▶ [WORK TASK]
For the data below, give the number of lines that include the word "validation" and nothing else.

▶ [RECORDS SHOWN]
-*-*-

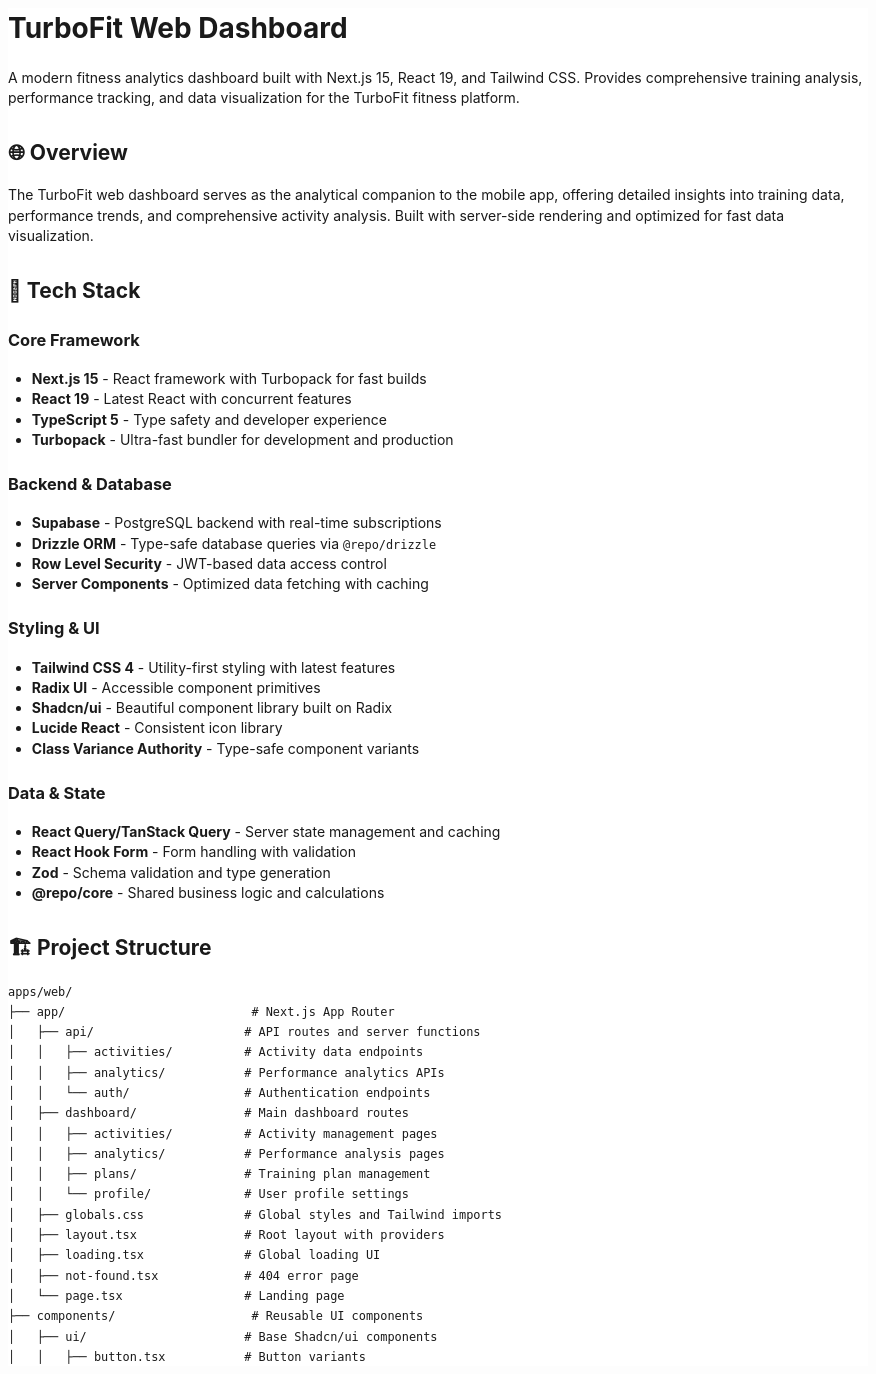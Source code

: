 # TurboFit Web Dashboard

A modern fitness analytics dashboard built with Next.js 15, React 19, and Tailwind CSS. Provides comprehensive training analysis, performance tracking, and data visualization for the TurboFit fitness platform.

## 🌐 Overview

The TurboFit web dashboard serves as the analytical companion to the mobile app, offering detailed insights into training data, performance trends, and comprehensive activity analysis. Built with server-side rendering and optimized for fast data visualization.

## 🚀 Tech Stack

### Core Framework
- **Next.js 15** - React framework with Turbopack for fast builds
- **React 19** - Latest React with concurrent features
- **TypeScript 5** - Type safety and developer experience
- **Turbopack** - Ultra-fast bundler for development and production

### Backend & Database
- **Supabase** - PostgreSQL backend with real-time subscriptions
- **Drizzle ORM** - Type-safe database queries via `@repo/drizzle`
- **Row Level Security** - JWT-based data access control
- **Server Components** - Optimized data fetching with caching

### Styling & UI
- **Tailwind CSS 4** - Utility-first styling with latest features
- **Radix UI** - Accessible component primitives
- **Shadcn/ui** - Beautiful component library built on Radix
- **Lucide React** - Consistent icon library
- **Class Variance Authority** - Type-safe component variants

### Data & State
- **React Query/TanStack Query** - Server state management and caching
- **React Hook Form** - Form handling with validation
- **Zod** - Schema validation and type generation
- **@repo/core** - Shared business logic and calculations

## 🏗️ Project Structure

```
apps/web/
├── app/                          # Next.js App Router
│   ├── api/                     # API routes and server functions
│   │   ├── activities/          # Activity data endpoints
│   │   ├── analytics/           # Performance analytics APIs
│   │   └── auth/                # Authentication endpoints
│   ├── dashboard/               # Main dashboard routes
│   │   ├── activities/          # Activity management pages
│   │   ├── analytics/           # Performance analysis pages
│   │   ├── plans/               # Training plan management
│   │   └── profile/             # User profile settings
│   ├── globals.css              # Global styles and Tailwind imports
│   ├── layout.tsx               # Root layout with providers
│   ├── loading.tsx              # Global loading UI
│   ├── not-found.tsx            # 404 error page
│   └── page.tsx                 # Landing page
├── components/                   # Reusable UI components
│   ├── ui/                      # Base Shadcn/ui components
│   │   ├── button.tsx           # Button variants
```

-*-*-

▶ [YOUR SOLUTION]
2